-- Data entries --
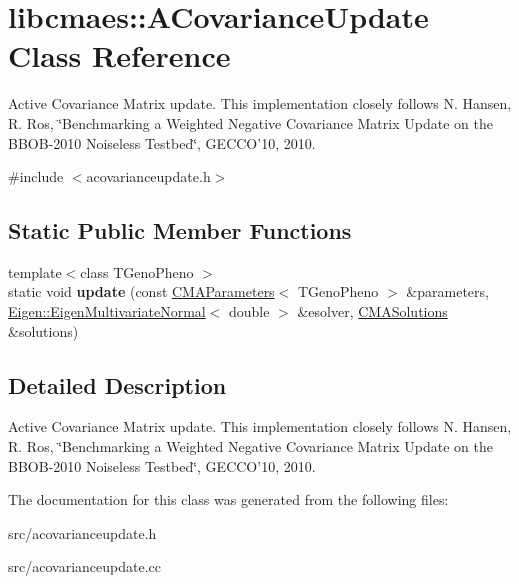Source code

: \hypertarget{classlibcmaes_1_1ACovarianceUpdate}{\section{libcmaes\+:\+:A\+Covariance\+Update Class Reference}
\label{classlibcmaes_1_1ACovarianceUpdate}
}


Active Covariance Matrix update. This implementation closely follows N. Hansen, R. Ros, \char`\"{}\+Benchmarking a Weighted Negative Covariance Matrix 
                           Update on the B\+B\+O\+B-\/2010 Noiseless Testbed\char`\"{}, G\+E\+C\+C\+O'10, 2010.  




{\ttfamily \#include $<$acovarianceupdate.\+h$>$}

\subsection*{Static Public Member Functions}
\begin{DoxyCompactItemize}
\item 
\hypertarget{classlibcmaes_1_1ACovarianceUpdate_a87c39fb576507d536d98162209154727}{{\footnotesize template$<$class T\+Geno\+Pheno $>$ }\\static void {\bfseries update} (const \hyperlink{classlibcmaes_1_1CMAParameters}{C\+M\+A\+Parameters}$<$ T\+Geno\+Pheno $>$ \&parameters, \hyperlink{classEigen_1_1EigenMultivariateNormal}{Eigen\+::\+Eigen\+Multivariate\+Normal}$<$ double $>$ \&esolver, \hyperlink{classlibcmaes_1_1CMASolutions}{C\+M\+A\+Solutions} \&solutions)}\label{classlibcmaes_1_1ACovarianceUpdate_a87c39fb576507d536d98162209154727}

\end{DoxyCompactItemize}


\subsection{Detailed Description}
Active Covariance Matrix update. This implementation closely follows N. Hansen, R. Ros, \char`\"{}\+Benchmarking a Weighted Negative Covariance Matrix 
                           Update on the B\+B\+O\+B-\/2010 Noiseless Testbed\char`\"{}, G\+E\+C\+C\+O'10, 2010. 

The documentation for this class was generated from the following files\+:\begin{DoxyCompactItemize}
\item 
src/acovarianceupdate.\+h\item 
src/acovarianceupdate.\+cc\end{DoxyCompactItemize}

-- HOW TO COMPLETE THIS TASK --
Each line from the one holding "template$<$class T\+Geno\+Pheno $>$" to the end of the data above goes into the answer exactly as written, and no other line does.

-- RESPONSE FOR THIS EXERCISE --
\hypertarget{classlibcmaes_1_1ACovarianceUpdate_a87c39fb576507d536d98162209154727}{{\footnotesize template$<$class T\+Geno\+Pheno $>$ }\\static void {\bfseries update} (const \hyperlink{classlibcmaes_1_1CMAParameters}{C\+M\+A\+Parameters}$<$ T\+Geno\+Pheno $>$ \&parameters, \hyperlink{classEigen_1_1EigenMultivariateNormal}{Eigen\+::\+Eigen\+Multivariate\+Normal}$<$ double $>$ \&esolver, \hyperlink{classlibcmaes_1_1CMASolutions}{C\+M\+A\+Solutions} \&solutions)}\label{classlibcmaes_1_1ACovarianceUpdate_a87c39fb576507d536d98162209154727}

\end{DoxyCompactItemize}


\subsection{Detailed Description}
Active Covariance Matrix update. This implementation closely follows N. Hansen, R. Ros, \char`\"{}\+Benchmarking a Weighted Negative Covariance Matrix 
                           Update on the B\+B\+O\+B-\/2010 Noiseless Testbed\char`\"{}, G\+E\+C\+C\+O'10, 2010. 

The documentation for this class was generated from the following files\+:\begin{DoxyCompactItemize}
\item 
src/acovarianceupdate.\+h\item 
src/acovarianceupdate.\+cc\end{DoxyCompactItemize}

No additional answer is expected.